For price discrimination to be possible, three conditions must be met:
| Condition | Explanation | Why It Matters |
|---|---|---|
| Market power | The firm must be a price maker — it must face a downward-sloping demand curve | A perfectly competitive firm cannot price-discriminate because it must accept the market price |
| Ability to separate markets | The firm must be able to identify and separate groups of consumers with different price elasticities of demand | If consumers can easily resell the product between themselves (arbitrage), price discrimination breaks down |
| Different price elasticities | Different consumer groups must have different willingness to pay (different PED) | If all consumers have the same elasticity, there is no benefit from charging different prices |
Exam Tip: The ability to prevent resale (arbitrage) is critical. Price discrimination works well for services (haircuts, flights, cinema tickets) because they cannot be resold. It is harder for physical goods — if a student buys a discounted laptop, they could resell it to an adult at full price, undermining the price discrimination.
The firm charges each individual consumer the maximum price they are willing to pay — their reservation price. This extracts all consumer surplus and converts it into producer surplus (profit).
| Feature | Detail |
|---|---|
| Definition | Each unit is sold at the highest price the consumer will pay |
| Consumer surplus | Eliminated entirely — all transferred to the producer |
| Output | The same as under perfect competition (P = MC for the last unit) — because the firm does not need to lower the price on all units to sell more |
| Deadweight loss | None — allocatively efficient (P = MC for the marginal unit) |
| Practicality | Virtually impossible in practice — requires perfect knowledge of every consumer's willingness to pay |
| Approximate examples | Auction houses, estate agents negotiating individual sale prices, car dealerships haggling with each customer |
The firm charges different prices for different quantities consumed — typically offering lower unit prices for larger purchases. Consumers self-select into price categories based on how much they buy.

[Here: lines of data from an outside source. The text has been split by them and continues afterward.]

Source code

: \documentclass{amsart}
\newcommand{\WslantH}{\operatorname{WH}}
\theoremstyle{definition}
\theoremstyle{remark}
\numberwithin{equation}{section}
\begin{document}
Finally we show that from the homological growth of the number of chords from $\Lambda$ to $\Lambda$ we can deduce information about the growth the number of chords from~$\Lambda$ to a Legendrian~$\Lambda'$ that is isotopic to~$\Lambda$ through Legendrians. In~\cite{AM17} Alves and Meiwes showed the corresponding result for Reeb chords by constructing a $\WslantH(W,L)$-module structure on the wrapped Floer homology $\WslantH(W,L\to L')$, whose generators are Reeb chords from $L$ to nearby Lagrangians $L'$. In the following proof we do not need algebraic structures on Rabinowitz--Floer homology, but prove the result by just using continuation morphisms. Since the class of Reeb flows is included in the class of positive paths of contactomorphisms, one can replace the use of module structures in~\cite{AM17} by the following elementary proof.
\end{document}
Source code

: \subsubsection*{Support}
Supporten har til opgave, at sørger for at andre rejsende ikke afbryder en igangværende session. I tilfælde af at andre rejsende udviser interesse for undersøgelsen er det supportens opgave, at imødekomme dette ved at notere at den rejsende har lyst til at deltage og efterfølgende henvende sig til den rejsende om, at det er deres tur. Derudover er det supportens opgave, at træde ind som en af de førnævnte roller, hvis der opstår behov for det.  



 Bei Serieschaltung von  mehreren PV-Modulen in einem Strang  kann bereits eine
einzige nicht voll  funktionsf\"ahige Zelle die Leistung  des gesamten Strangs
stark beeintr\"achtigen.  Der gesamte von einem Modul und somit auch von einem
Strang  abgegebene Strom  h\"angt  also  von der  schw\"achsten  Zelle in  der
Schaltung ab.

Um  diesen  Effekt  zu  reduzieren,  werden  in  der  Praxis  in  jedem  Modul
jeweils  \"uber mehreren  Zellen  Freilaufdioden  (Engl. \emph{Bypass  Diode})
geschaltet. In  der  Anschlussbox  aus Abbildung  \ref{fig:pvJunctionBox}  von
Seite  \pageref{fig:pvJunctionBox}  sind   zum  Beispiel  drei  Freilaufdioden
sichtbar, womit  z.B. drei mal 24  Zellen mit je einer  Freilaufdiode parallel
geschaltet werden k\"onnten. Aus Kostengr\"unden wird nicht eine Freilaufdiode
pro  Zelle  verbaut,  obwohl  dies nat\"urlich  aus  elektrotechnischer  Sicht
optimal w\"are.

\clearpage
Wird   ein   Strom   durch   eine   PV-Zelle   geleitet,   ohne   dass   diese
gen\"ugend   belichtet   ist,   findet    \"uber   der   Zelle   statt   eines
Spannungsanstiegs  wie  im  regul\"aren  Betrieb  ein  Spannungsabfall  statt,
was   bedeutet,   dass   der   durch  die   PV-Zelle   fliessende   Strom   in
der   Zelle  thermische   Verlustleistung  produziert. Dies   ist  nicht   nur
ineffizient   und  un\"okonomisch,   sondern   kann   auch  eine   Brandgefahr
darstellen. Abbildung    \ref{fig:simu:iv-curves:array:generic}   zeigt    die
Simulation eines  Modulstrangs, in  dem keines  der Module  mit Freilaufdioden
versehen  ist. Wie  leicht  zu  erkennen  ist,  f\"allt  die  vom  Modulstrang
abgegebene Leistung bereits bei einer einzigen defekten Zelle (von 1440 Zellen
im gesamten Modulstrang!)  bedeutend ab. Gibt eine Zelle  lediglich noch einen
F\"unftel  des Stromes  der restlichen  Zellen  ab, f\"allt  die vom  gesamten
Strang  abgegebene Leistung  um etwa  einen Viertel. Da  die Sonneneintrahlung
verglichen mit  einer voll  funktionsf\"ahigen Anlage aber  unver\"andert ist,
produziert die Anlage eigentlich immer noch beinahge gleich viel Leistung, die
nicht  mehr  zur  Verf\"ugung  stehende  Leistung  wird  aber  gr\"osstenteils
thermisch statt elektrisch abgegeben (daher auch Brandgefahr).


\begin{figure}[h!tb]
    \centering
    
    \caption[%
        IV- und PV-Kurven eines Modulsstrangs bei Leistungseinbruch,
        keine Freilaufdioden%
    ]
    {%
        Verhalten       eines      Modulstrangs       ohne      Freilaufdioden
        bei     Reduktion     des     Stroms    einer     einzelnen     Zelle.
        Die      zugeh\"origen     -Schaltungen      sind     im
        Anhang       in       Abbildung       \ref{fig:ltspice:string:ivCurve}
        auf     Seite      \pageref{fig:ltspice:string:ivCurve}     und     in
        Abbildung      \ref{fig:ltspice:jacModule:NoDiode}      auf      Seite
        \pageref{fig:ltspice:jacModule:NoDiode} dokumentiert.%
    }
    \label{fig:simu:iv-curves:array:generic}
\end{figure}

| Method | How It Works | Example |
|---|---|---|
| Bulk discounts | Lower price per unit for larger orders | "Buy 3 for £10" offers in supermarkets |
| Block tariffs | Different prices for different blocks of consumption | Electricity pricing — the first 100 kWh at one rate, subsequent consumption at a different rate |
| Bundling | Multiple products sold together at a lower combined price than buying separately | Sky TV packages, Microsoft Office suite |
| Two-part tariffs | A fixed access fee plus a per-unit charge | Gym membership (monthly fee + pay per class), Costco membership + discounted prices |
The firm divides consumers into identifiable groups based on observable characteristics and charges each group a different price. This is the most common form of price discrimination in practice.

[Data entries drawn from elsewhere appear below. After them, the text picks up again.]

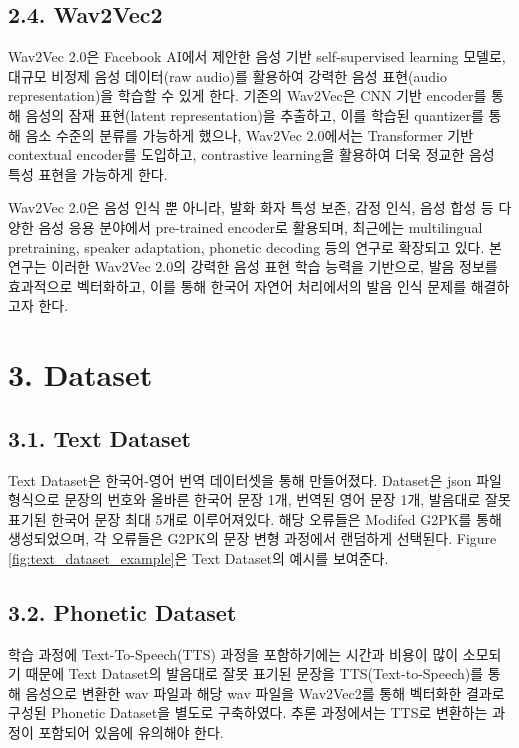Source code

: \documentclass[letterpaper]{article} %
\begin{document}
\subsection{2.4. Wav2Vec2}
Wav2Vec 2.0은 Facebook AI에서 제안한 음성 기반 self-supervised learning 모델로, 대규모 비정제 음성 데이터(raw audio)를 활용하여 강력한 음성 표현(audio representation)을 학습할 수 있게 한다. 기존의 Wav2Vec은 CNN 기반 encoder를 통해 음성의 잠재 표현(latent representation)을 추출하고, 이를 학습된 quantizer를 통해 음소 수준의 분류를 가능하게 했으나, Wav2Vec 2.0에서는 Transformer 기반 contextual encoder를 도입하고, contrastive learning을 활용하여 더욱 정교한 음성 특성 표현을 가능하게 한다.

Wav2Vec 2.0은 음성 인식 뿐 아니라, 발화 화자 특성 보존, 감정 인식, 음성 합성 등 다양한 음성 응용 분야에서 pre-trained encoder로 활용되며, 최근에는 multilingual pretraining, speaker adaptation, phonetic decoding 등의 연구로 확장되고 있다. 본 연구는 이러한 Wav2Vec 2.0의 강력한 음성 표현 학습 능력을 기반으로, 발음 정보를 효과적으로 벡터화하고, 이를 통해 한국어 자연어 처리에서의 발음 인식 문제를 해결하고자 한다.

\section{3. Dataset}

\subsection{3.1. Text Dataset}
Text Dataset은 한국어-영어 번역 데이터셋\cite{aihub_korean_english_parallel}을 통해 만들어졌다. Dataset은 json 파일 형식으로 문장의 번호와 올바른 한국어 문장 1개, 번역된 영어 문장 1개, 발음대로 잘못 표기된 한국어 문장 최대 5개로 이루어져있다. 해당 오류들은 Modifed G2PK를 통해 생성되었으며, 각 오류들은 G2PK의 문장 변형 과정에서 랜덤하게 선택된다. Figure \ref{fig:text_dataset_example}은 Text Dataset의 예시를 보여준다.


\subsection{3.2. Phonetic Dataset}
학습 과정에 Text-To-Speech(TTS) 과정을 포함하기에는 시간과 비용이 많이 소모되기 때문에 Text Dataset의 발음대로 잘못 표기된 문장을 TTS(Text-to-Speech)를 통해 음성으로 변환한 wav 파일과 해당 wav 파일을 Wav2Vec2를 통해 벡터화한 결과로 구성된 Phonetic Dataset을 별도로 구축하였다. 추론 과정에서는 TTS로 변환하는 과정이 포함되어 있음에 유의해야 한다.
\end{document}
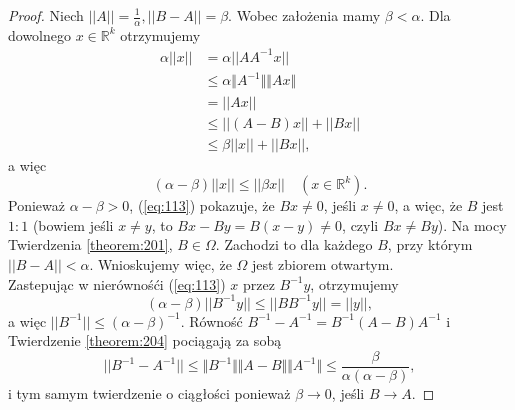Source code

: \documentclass[leqno]{article}
\begin{document}
\begin{justify}
\begin{proof}
    Niech $||A|| = \frac{1}{\alpha}, ||B - A|| = \beta$. Wobec założenia mamy $\beta < \alpha$.
    Dla dowolnego $x \in \mathbb{R}^k$ otrzymujemy 
    \begin{align*}
        \alpha ||x|| &= \alpha || A A^{-1} x || \\ 
                     &\leqslant \alpha \Vert A^{-1} \Vert \Vert A x \Vert \\
                     &= ||A x || \\
                     &\leqslant ||(A - B)x|| + ||B x|| \\
                     &\leqslant \beta ||x|| + ||B x||,
    \end{align*}
    a więc 
    \begin{equation}\label{eq:113}
        (\alpha - \beta)||x|| \leqslant ||\beta x || \quad (x \in \mathbb{R}^k).
    \end{equation}
    Ponieważ $\alpha - \beta > 0$, (\ref{eq:113}) pokazuje, że $Bx \neq 0$, jeśli $x \neq 0$, a więc, że 
    $B$ jest $1 : 1$ (bowiem jeśli $x \neq y$, to $Bx - By = B(x - y) \neq 0$, czyli $Bx \neq By$). 
    Na mocy Twierdzenia \ref{theorem:201}, $B \in \Omega$. 
    Zachodzi to dla każdego $B$, przy którym $||B - A|| < \alpha$. Wnioskujemy więc, że $\Omega$ jest zbiorem otwartym. \\
    Zastepując w nierównośći (\ref{eq:113}) $x$ przez $B^{-1}y$, otrzymujemy 
    \[
        (\alpha - \beta)||B^{-1} y|| \leqslant ||B B^{-1} y|| = ||y||,
    \]
    a więc $||B^{-1}|| \leqslant {(\alpha - \beta)}^{-1}$. 
    Równość $B^{-1} - A^{-1} = B^{-1}(A - B)A^{-1}$ i Twierdzenie \ref{theorem:204} pociągają za sobą 
    \[
        ||B^{-1} - A^{-1}|| \leqslant \Vert B^{-1} \Vert \Vert A - B \Vert \Vert A^{-1} \Vert \leqslant \frac{\beta}{\alpha(\alpha - \beta)},
    \]
    i tym samym twierdzenie o ciągłości ponieważ $\beta \to 0$, jeśli $B \to A$.
\end{proof}


\end{justify}
\end{document}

| Consumer Group | Typically Charged | Reason (PED) |
|---|---|---|
| Students | Lower prices | More price-elastic demand — limited income, more price-sensitive |
| Senior citizens | Lower prices | Often on fixed incomes — price-elastic demand |
| Peak-time travellers | Higher prices | Commuters have inelastic demand — they must travel at specific times |
| Off-peak travellers | Lower prices | Leisure travellers have elastic demand — they can choose when to travel |
| Business class passengers | Much higher prices | Business travellers' flights are paid by their employers — very inelastic demand |
| Children | Lower prices | Families are more price-sensitive; attracting children brings adult customers |
The firm maximises profit by setting MR equal across all market segments, and equal to MC:
MR₁ = MR₂ = ... = MC
In the market with more inelastic demand, the firm charges a higher price. In the market with more elastic demand, the firm charges a lower price.
Exam Tip: Students often describe third-degree price discrimination but forget to explain the link to elasticity. The examiner wants you to explain that different prices reflect different price elasticities of demand. The group with more inelastic demand is charged more because they are less responsive to price changes and will continue to buy even at higher prices.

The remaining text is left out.